---------- DATA IN THIS EXERCISE ----------

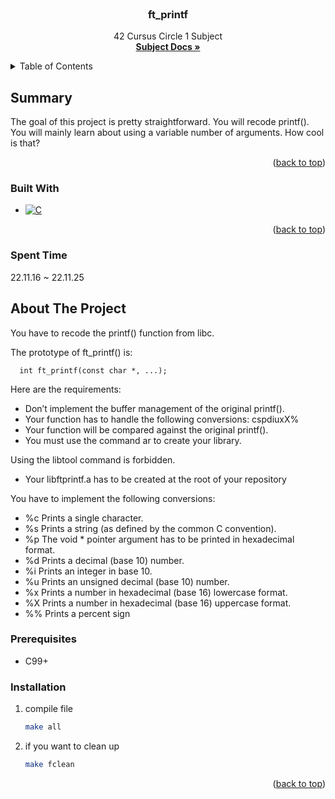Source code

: <br />
<div align="center">
<h3 align="center">ft_printf</h3>
  <p align="center">
    42 Cursus Circle 1 Subject
    <br />
    <a href="https://cdn.intra.42.fr/pdf/pdf/102774/en.subject.pdf"><strong>Subject Docs »</strong></a>
    <br />
  </p>
</div>

<details>
  <summary>Table of Contents</summary>
  <ol>
    <li>
      <a href="#summary">Summary</a>
      <ul>
        <li><a href="#built-with">Built With</a></li>
        <li><a href="#spent-time">Spent Time</a></li>
      </ul>
    </li>
    <li>
      <a href="#about-the-project">About the Project</a>
      <ul>
        <li><a href="#prerequisites">Prerequisites</a></li>
        <li><a href="#installation">Installation</a></li>
      </ul>
    </li>
  </ol>
</details>


## Summary
The goal of this project is pretty straightforward. 
You will recode printf().
You will mainly learn about using a variable number of arguments. How cool is that?

<p align="right">(<a href="#readme-top">back to top</a>)</p>



### Built With
* [![C][C-shield]][C-url]

<p align="right">(<a href="#readme-top">back to top</a>)</p>


### Spent Time
22.11.16 ~ 22.11.25


## About The Project

You have to recode the printf() function from libc.

The prototype of ft_printf() is:
```
  int ft_printf(const char *, ...);
```

Here are the requirements:

* Don’t implement the buffer management of the original printf().
* Your function has to handle the following conversions: cspdiuxX%
* Your function will be compared against the original printf().
* You must use the command ar to create your library.

Using the libtool command is forbidden.

* Your libftprintf.a has to be created at the root of your repository

You have to implement the following conversions:

* %c Prints a single character.
* %s Prints a string (as defined by the common C convention).
* %p The void * pointer argument has to be printed in hexadecimal format.
* %d Prints a decimal (base 10) number.
* %i Prints an integer in base 10.
* %u Prints an unsigned decimal (base 10) number.
* %x Prints a number in hexadecimal (base 16) lowercase format.
* %X Prints a number in hexadecimal (base 16) uppercase format.
* %% Prints a percent sign

### Prerequisites

* C99+

### Installation

1. compile file
   ```sh
   make all
   ```
2. if you want to clean up
    ```sh
    make fclean
    ```

<p align="right">(<a href="#readme-top">back to top</a>)</p>

<!-- MARKDOWN LINKS & IMAGES -->
<!-- https://www.markdownguide.org/basic-syntax/#reference-style-links -->
[C-shield]: https://img.shields.io/badge/C-35495E?style=for-the-badge&logo=c&logoColor=White
[C-url]: https://www.open-std.org/jtc1/sc22/wg14/www/docs/n2731.pdf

----------

- WORK TO BE COMPLETED: Every record must be copied exactly, with the pictures left out.

- EXERCISE OUTPUT:
Source code

: <br />
<div align="center">
<h3 align="center">ft_printf</h3>
  <p align="center">
    42 Cursus Circle 1 Subject
    <br />
    <a href="https://cdn.intra.42.fr/pdf/pdf/102774/en.subject.pdf"><strong>Subject Docs »</strong></a>
    <br />
  </p>
</div>

<details>
  <summary>Table of Contents</summary>
  <ol>
    <li>
      <a href="#summary">Summary</a>
      <ul>
        <li><a href="#built-with">Built With</a></li>
        <li><a href="#spent-time">Spent Time</a></li>
      </ul>
    </li>
    <li>
      <a href="#about-the-project">About the Project</a>
      <ul>
        <li><a href="#prerequisites">Prerequisites</a></li>
        <li><a href="#installation">Installation</a></li>
      </ul>
    </li>
  </ol>
</details>


## Summary
The goal of this project is pretty straightforward. 
You will recode printf().
You will mainly learn about using a variable number of arguments. How cool is that?

<p align="right">(<a href="#readme-top">back to top</a>)</p>



### Built With
* [![C][C-shield]][C-url]

<p align="right">(<a href="#readme-top">back to top</a>)</p>


### Spent Time
22.11.16 ~ 22.11.25


## About The Project

You have to recode the printf() function from libc.

The prototype of ft_printf() is:
```
  int ft_printf(const char *, ...);
```

Here are the requirements:

* Don’t implement the buffer management of the original printf().
* Your function has to handle the following conversions: cspdiuxX%
* Your function will be compared against the original printf().
* You must use the command ar to create your library.

Using the libtool command is forbidden.

* Your libftprintf.a has to be created at the root of your repository

You have to implement the following conversions:

* %c Prints a single character.
* %s Prints a string (as defined by the common C convention).
* %p The void * pointer argument has to be printed in hexadecimal format.
* %d Prints a decimal (base 10) number.
* %i Prints an integer in base 10.
* %u Prints an unsigned decimal (base 10) number.
* %x Prints a number in hexadecimal (base 16) lowercase format.
* %X Prints a number in hexadecimal (base 16) uppercase format.
* %% Prints a percent sign

### Prerequisites

* C99+

### Installation

1. compile file
   ```sh
   make all
   ```
2. if you want to clean up
    ```sh
    make fclean
    ```

<p align="right">(<a href="#readme-top">back to top</a>)</p>

<!-- MARKDOWN LINKS & IMAGES -->
<!-- https://www.markdownguide.org/basic-syntax/#reference-style-links -->
[C-shield]: https://img.shields.io/badge/C-35495E?style=for-the-badge&logo=c&logoColor=White
[C-url]: https://www.open-std.org/jtc1/sc22/wg14/www/docs/n2731.pdf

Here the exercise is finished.